E. Frequency Distribution
Bar charts do not aim to show any inherent distribution to the data categories. No data frequencies or patterns are being visualized. The focus is only on comparing the count and magnitudes across the chosen categories.
However, the main goal of a histogram is visualizing the frequency distribution. The bars aggregated based on value ranges display how often each measurement range occurs to reveal peaks, variability, shape, and any outliers in the distribution of the numeric data. This allows conclusions about patterns within the data rather than just seeing category sizes.
F. Usage Context
Due to only visualizing categorical data counts without any distribution, bar charts enable comparing across discrete categories and gauging the relative magnitude of those categories. The comparison itself drives any conclusions.
Histograms serve analytical purposes of viewing frequency distributions for numeric data sets. Shapes, peaks, spread, gaps, and outliers reveal insights about the variability, concentration, and central tendency attributes that characterize the data.

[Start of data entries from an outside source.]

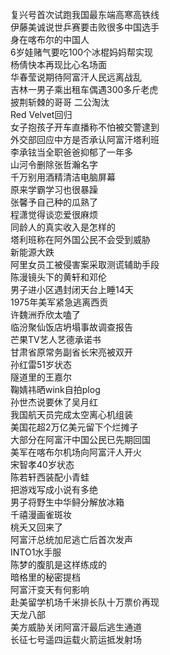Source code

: 复兴号首次试跑我国最东端高寒高铁线  
伊藤美诚说世乒赛要击败很多中国选手  
身在喀布尔的中国人  
6岁娃赌气要吃100个冰棍妈妈帮实现  
杨倩快本再现比心名场面  
华春莹说期待阿富汗人民远离战乱  
吉林一男子乘出租车偶遇300多斤老虎  
披荆斩棘的哥哥 二公淘汰  
Red Velvet回归  
女子抱孩子开车直播称不怕被交警逮到  
外交部回应中方是否承认阿富汗塔利班  
李承铉当全职爸爸抑郁了一年多  
山河令删除张哲瀚名字  
千万别用酒精清洁电脑屏幕  
原来学霸学习也很暴躁  
张馨予自己种的瓜熟了  
程潇觉得谈恋爱很麻烦  
同龄人的真实收入是怎样的  
塔利班称在阿外国公民不会受到威胁  
新能源大跌  
阿里女员工被侵害案采取测谎辅助手段  
陈漫镜头下的黄轩和邓伦  
男子进小区遇封闭天台上睡14天  
1975年美军紧急逃离西贡  
许魏洲乔欣太嗑了  
临汾聚仙饭店坍塌事故调查报告  
芒果TV艺人艺德承诺书  
甘肃省原常务副省长宋亮被双开  
孙红雷51岁状态  
隧道里的王嘉尔  
鞠婧祎晒wink自拍plog  
孙世杰说要休了吴月红  
我国航天员完成太空离心机组装  
美国花超2万亿美元留下个烂摊子  
大部分在阿富汗中国公民已先期回国  
美军在喀布尔机场向阿富汗人开火  
宋智孝40岁状态  
陈若轩西装配小青蛙  
把游戏写成小说有多绝  
男子将野生中华鲟分解放冰箱  
千禧漫画雀斑妆  
桃夭又回来了  
阿富汗总统加尼逃亡后首次发声  
INTO1水手服  
陈梦的腹肌是这样练成的  
暗格里的秘密提档  
阿富汗变天有何影响  
赴美留学机场千米排长队十万票价再现  
天龙八部  
美方威胁关闭阿富汗最后逃生通道  
长征七号遥四运载火箭运抵发射场  
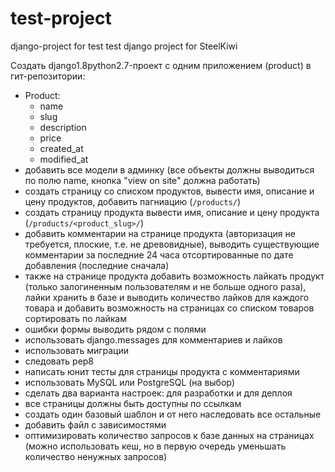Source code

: # test-project
django-project  for test
test django project for SteelKiwi

Создать django1.8python2.7-проект с одним приложением (product) в гит-репозитории:

- Product:
	- name
	- slug
	- description
	- price
	- created_at
	- modified_at
- добавить все модели в админку (все объекты должны выводиться по полю name, кнопка "view on site" должна работать)
- создать страницу со списком продуктов, вывести имя, описание и цену продуктов, добавить пагниацию  (`/products/`)
- создать страницу продукта вывести имя, описание и цену продукта (`/products/<product_slug>/`)
- добавить комментарии на странице продукта (авторизация не требуется, плоские, т.е. не древовидные), выводить существующие комментарии за последние 24 часа отсортированные по дате добавления (последние сначала)
- также на странице продукта добавить возможность лайкать продукт (только залогиненным пользователям и не больше одного раза), лайки хранить в базе и выводить количество лайков для каждого товара и добавить возможность на страницах со списком товаров сортировать по лайкам
- ошибки формы выводить рядом с полями
- использовать django.messages для комментариев и лайков
- использовать миграции
- следовать pep8
- написать юнит тесты для страницы продукта с комментариями
- использовать MySQL или PostgreSQL (на выбор)
- сделать два варианта настроек: для разработки и для деплоя
- все страницы должны быть доступны по ссылкам
- создать один базовый шаблон и от него наследовать все остальные
- добавить файл с зависимостями
- оптимизировать количество запросов к базе данных на страницах (можно использовать кеш, но в первую очередь уменьшать количество ненужных запросов)
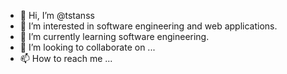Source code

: - 👋 Hi, I’m @tstanss
- 👀 I’m interested in software engineering and web applications.
- 🌱 I’m currently learning software engineering.
- 💞️ I’m looking to collaborate on ...
- 📫 How to reach me ...

<!---
tstanss/tstanss is a ✨ special ✨ repository because its `README.md` (this file) appears on your GitHub profile.
You can click the Preview link to take a look at your changes.
--->
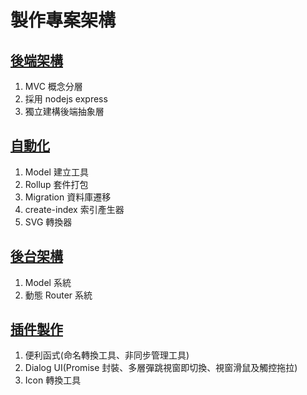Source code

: # 製作專案架構

## [後端架構](https://github.com/willy874/willy874.github.io/tree/master/app)

1. MVC 概念分層
2. 採用 nodejs express
3. 獨立建構後端抽象層

## [自動化](https://github.com/willy874/willy874.github.io/tree/master/auto)

1. Model 建立工具
2. Rollup 套件打包
3. Migration 資料庫遷移
4. create-index 索引產生器
5. SVG 轉換器

## [後台架構](https://github.com/willy874/willy874.github.io/tree/master/backend)

1. Model 系統
2. 動態 Router 系統

## [插件製作](https://github.com/willy874/willy874.github.io/tree/master/plugins)

1. 便利函式(命名轉換工具、非同步管理工具)
2. Dialog UI(Promise 封裝、多層彈跳視窗即切換、視窗滑鼠及觸控拖拉)
3. Icon 轉換工具
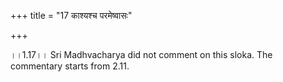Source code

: +++
title = "17 काश्यश्च परमेष्वासः"

+++
  
  
।।1.17।। Sri Madhvacharya did not comment on this sloka. The commentary
starts from 2.11.  
  
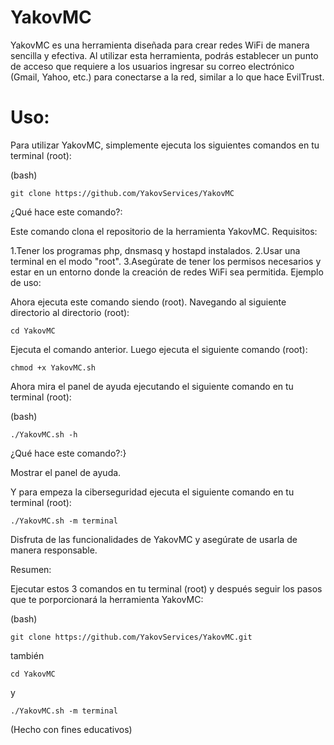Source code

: # YakovMC

YakovMC es una herramienta diseñada para crear redes WiFi de manera sencilla y efectiva. Al utilizar esta herramienta, podrás establecer un punto de acceso que requiere a los usuarios ingresar su correo electrónico (Gmail, Yahoo, etc.) para conectarse a la red, similar a lo que hace EvilTrust.

# Uso:

Para utilizar YakovMC, simplemente ejecuta los siguientes comandos en tu terminal (root):

  (bash)

    git clone https://github.com/YakovServices/YakovMC

¿Qué hace este comando?:

Este comando clona el repositorio de la herramienta YakovMC.
Requisitos:

1.Tener los programas php, dnsmasq y hostapd instalados.
2.Usar una terminal en el modo "root".
3.Asegúrate de tener los permisos necesarios y estar en un entorno donde la creación de redes WiFi sea permitida.
Ejemplo de uso:

Ahora ejecuta este comando siendo (root).
Navegando al siguiente directorio al directorio (root):

    cd YakovMC

Ejecuta el comando anterior.
Luego ejecuta el siguiente comando (root):

    chmod +x YakovMC.sh

Ahora mira el panel de ayuda ejecutando el siguiente comando en tu terminal (root):

  (bash)

    ./YakovMC.sh -h

¿Qué hace este comando?:}

Mostrar el panel de ayuda.



Y para empeza la ciberseguridad ejecuta el siguiente comando en tu terminal (root):


    ./YakovMC.sh -m terminal


Disfruta de las funcionalidades de YakovMC y asegúrate de usarla de manera responsable.





Resumen:

Ejecutar estos 3 comandos en tu terminal (root) y después seguir los pasos que te porporcionará  la herramienta YakovMC:

(bash)


    git clone https://github.com/YakovServices/YakovMC.git
    
también

    cd YakovMC

y

    ./YakovMC.sh -m terminal


(Hecho con fines educativos)
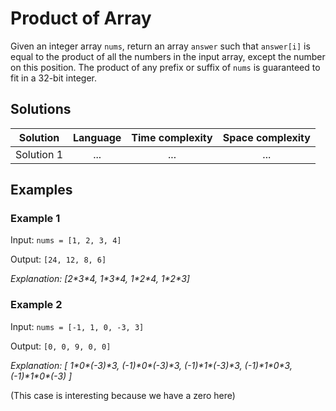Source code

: # Product of Array

Given an integer array `nums`, return an array `answer` such that `answer[i]` is
equal to the product of all the numbers in the input array, except the number on
this position. The product of any prefix or suffix of `nums` is guaranteed to
fit in a 32-bit integer.

## Solutions

| Solution   | Language                   | Time complexity | Space complexity |
|:----------:|:--------------------------:|:---------------:|:----------------:|
| Solution 1 | ...                        | ...             | ...              |

## Examples

### Example 1

Input: `nums = [1, 2, 3, 4]`

Output: `[24, 12, 8, 6]`

*Explanation: [2\*3\*4, 1\*3\*4, 1\*2\*4, 1\*2\*3]*

### Example 2

Input: `nums = [-1, 1, 0, -3, 3]`

Output: `[0, 0, 9, 0, 0]`

*Explanation: [
1\*0\*(-3)\*3,
(-1)\*0\*(-3)\*3,
(-1)\*1\*(-3)\*3,
(-1)\*1\*0\*3,
(-1)\*1\*0\*(-3)
]*

(This case is interesting because we have a zero here)
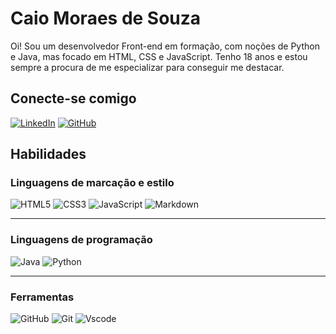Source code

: # **Caio Moraes de Souza**
<p>Oi! Sou um desenvolvedor Front-end em formação, com noções de Python e Java, mas focado em HTML, CSS e JavaScript. Tenho 18 anos e estou sempre a procura de me especializar para conseguir me destacar.<p>

## **Conecte-se comigo**
[![LinkedIn](https://img.shields.io/badge/LinkedIn-black?style=for-the-badge&logo=linkedin&logoColor=white)](https://www.linkedin.com/in/cintia-moraes-de-souza/)
[![GitHub](https://img.shields.io/badge/GitHub-black?style=for-the-badge&logo=github&logoColor=white)](https://github.com/spidercaio)

## **Habilidades**
###  Linguagens de marcação e estilo
![HTML5](https://img.shields.io/badge/HTML5-black?style=for-the-badge&logo=html5&logoColor=white)
![CSS3](https://img.shields.io/badge/CSS3-black?style=for-the-badge&logo=css3&logoColor=white)
![JavaScript](https://img.shields.io/badge/JavaScript-black?style=for-the-badge&logo=javascript&logoColor=white)
![Markdown](https://img.shields.io/badge/Markdown-black?style=for-the-badge&logo=markdown)

-----------------------------------------------

### Linguagens de programação
![Java](https://img.shields.io/badge/java-black.svg?style=for-the-badge&logo=openjdk&logoColor=white)
![Python](https://img.shields.io/badge/python-black?style=for-the-badge&logo=python&logoColor=white)

------------------------------------------------

### Ferramentas
![GitHub](https://img.shields.io/badge/GitHub-black?style=for-the-badge&logo=github&logoColor=white)
![Git](https://img.shields.io/badge/GIT-black?style=for-the-badge&logo=git&logoColor=white)
![Vscode](https://img.shields.io/badge/Vscode-black?style=for-the-badge&logo=visual-studio-code&logoColor=white)





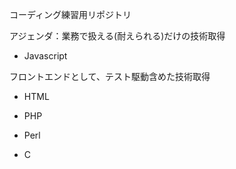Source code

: コーディング練習用リポジトリ

アジェンダ：業務で扱える(耐えられる)だけの技術取得


* Javascript

フロントエンドとして、テスト駆動含めた技術取得

* HTML

* PHP

* Perl

* C
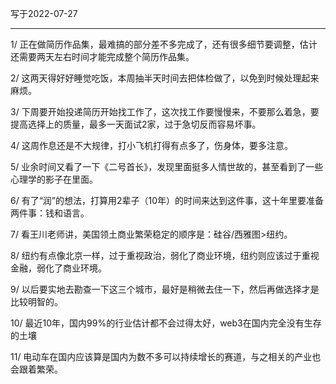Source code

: 写于2022-07-27

-----

1/ 正在做简历作品集，最难搞的部分差不多完成了，还有很多细节要调整，估计还需要两天左右时间才能完成整个简历作品集。

2/ 这两天得好好睡觉吃饭，本周抽半天时间去把体检做了，以免到时候处理起来麻烦。

3/ 下周要开始投递简历开始找工作了，这次找工作要慢慢来，不要那么着急，要提高选择上的质量，最多一天面试2家，过于急切反而容易坏事。

4/ 这周作息还是不大规律，打小飞机打得有点多了，伤身体，要多注意。

5/ 业余时间又看了一下《二号首长》，发现里面挺多人情世故的，甚至看到了一些心理学的影子在里面。

6/ 有了“润”的想法，打算用2辈子（10年）的时间来达到这件事，这十年里要准备两件事：钱和语言。

7/ 看王川老师讲，美国领土商业繁荣稳定的顺序是：硅谷/西雅图>纽约。

8/ 纽约有点像北京一样，过于重视政治，弱化了商业环境，纽约则应该过于重视金融，弱化了商业环境。

9/ 以后要实地去勘查一下这三个城市，最好是稍微去住一下，然后再做选择才是比较明智的。

10/ 最近10年，国内99%的行业估计都不会过得太好，web3在国内完全没有生存的土壤

11/ 电动车在国内应该算是国内为数不多可以持续增长的赛道，与之相关的产业也会跟着繁荣。


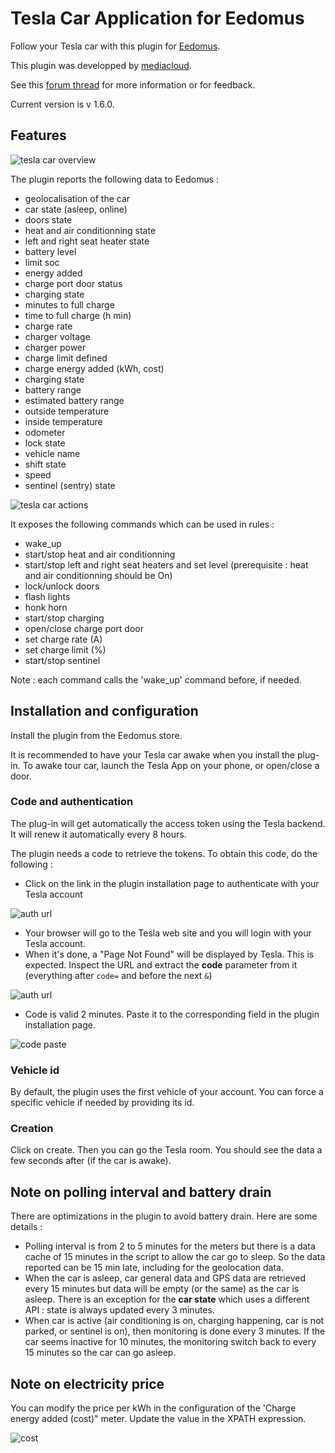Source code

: # Tesla Car Application for Eedomus

Follow your Tesla car with this plugin for [Eedomus](https://www.eedomus.com/).

This plugin was developped by [mediacloud](https://forum.eedomus.com/ucp.php?i=pm&mode=compose&u=5280).

See this [forum thread](https://forum.eedomus.com/viewtopic.php?f=16&t=10515) for more information or for feedback.

Current version is v 1.6.0.

## Features

![tesla car overview](https://user-images.githubusercontent.com/94607717/144480490-5f20b465-0030-4763-853d-096b30bf684f.png)

The plugin reports the following data to Eedomus :

- geolocalisation of the car
- car state (asleep, online)
- doors state
- heat and air conditionning state
- left and right seat heater state
- battery level
- limit soc
- energy added
- charge port door status
- charging state
- minutes to full charge
- time to full charge (h min)
- charge rate
- charger voltage
- charger power
- charge limit defined
- charge energy added (kWh, cost)
- charging state
- battery range
- estimated battery range
- outside temperature
- inside temperature
- odometer
- lock state
- vehicle name
- shift state
- speed
- sentinel (sentry) state

![tesla car actions](https://user-images.githubusercontent.com/94607717/143620966-adb1b4a2-d270-4eeb-ae6b-5c9a7aa78c9f.png)

It exposes the following commands which can be used in rules :

- wake_up
- start/stop heat and air conditionning
- start/stop left and right seat heaters and set level (prerequisite : heat and air conditionning should be On)
- lock/unlock doors
- flash lights
- honk horn
- start/stop charging
- open/close charge port door
- set charge rate (A)
- set charge limit (%)
- start/stop sentinel

Note : each command calls the 'wake_up' command before, if needed.

## Installation and configuration

Install the plugin from the Eedomus store.

It is recommended to have your Tesla car awake when you install the plug-in. To awake tour car, launch the Tesla App on your phone, or open/close a door.

### Code and authentication

The plug-in will get automatically the access token using the Tesla backend. It will renew it automatically every 8 hours.

The plugin needs a code to retrieve the tokens. To obtain this code, do the following :

- Click on the link in the plugin installation page to authenticate with your Tesla account

![auth url](https://user-images.githubusercontent.com/94607717/144481095-e7c54f83-dd18-4d6d-8318-850c501ef9b3.png)

- Your browser will go to the Tesla web site and you will login with your Tesla account.
- When it's done, a "Page Not Found" will be displayed by Tesla. This is expected. Inspect the URL and extract the **code** parameter from it (everything after `code=` and before the next `&`)

![auth url](https://user-images.githubusercontent.com/94607717/144481395-b52b58f2-90b6-42c3-9f9a-4202525e1cca.png)

- Code is valid 2 minutes. Paste it to the corresponding field in the plugin installation page.

![code paste](https://user-images.githubusercontent.com/94607717/144481146-d171ace8-56f7-43d1-8b79-e8a90a543a62.png)

### Vehicle id

By default, the plugin uses the first vehicle of your account. You can force a specific vehicle if needed by providing its id.

### Creation

Click on create.
Then you can go the Tesla room. You should see the data a few seconds after (if the car is awake).

## Note on polling interval and battery drain

There are optimizations in the plugin to avoid battery drain. Here are some details :

- Polling interval is from 2 to 5 minutes for the meters but there is a data cache of 15 minutes in the script to allow the car go to sleep. So the data reported can be 15 min late, including for the geolocation data.
- When the car is asleep, car general data and GPS data are retrieved every 15 minutes but data will be empty (or the same) as the car is asleep. There is an exception for the **car state** which uses a different API : state is always updated every 3 minutes.
- When car is active (air conditioning is on, charging happening, car is not parked, or sentinel is on), then monitoring is done every 3 minutes. If the car seems inactive for 10 minutes, the monitoring switch back to every 15 minutes so the car can go asleep.

## Note on electricity price

You can modify the price per kWh in the configuration of the 'Charge energy added (cost)" meter. Update the value in the XPATH expression.

![cost](https://user-images.githubusercontent.com/94607717/144512926-09530b1b-6056-4e5a-8109-d33c3a625384.png)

Quantitative analysis of patterns, not just comparisons, drives conclusions with histograms.
Practical Implications of Choosing the Right Graph
The intended analytical purpose should determine whether a bar graph or histogram is appropriate for your data:
Bar graphs excel at making categorical comparisons. Choosing a histogram when you have discrete categories would not utilize the full potential of visualizing frequency distributions.
Histograms help reveal insights about data variability, shape, and outliers that bar charts cannot provide. Using a simple bar graph when you have meaningful numerical data would only depict some available data intelligence.
Therefore, bar graphs are built for categorical data and histograms for depicting numeric distributions. Using the wrong graph would lead to less impactful data visualization and could fail to bring out key data insights. Consider the data type and end analytical goals when deciding between these two graphical techniques.
Conclusion
Bar graphs and histograms are used for varying purposes. Bar graphs present categorical data for comparing across data categories, while histograms visualize numeric data distributions. Key distinguishing factors between bar graphs vs. histograms include allowed data types, bar spacing approaches, representation of frequencies vs counts, axis scales used, conveying distribution shapes, and overall analytical context. Being aware of these differences will allow you to select the graph best suited for the story your data has to tell.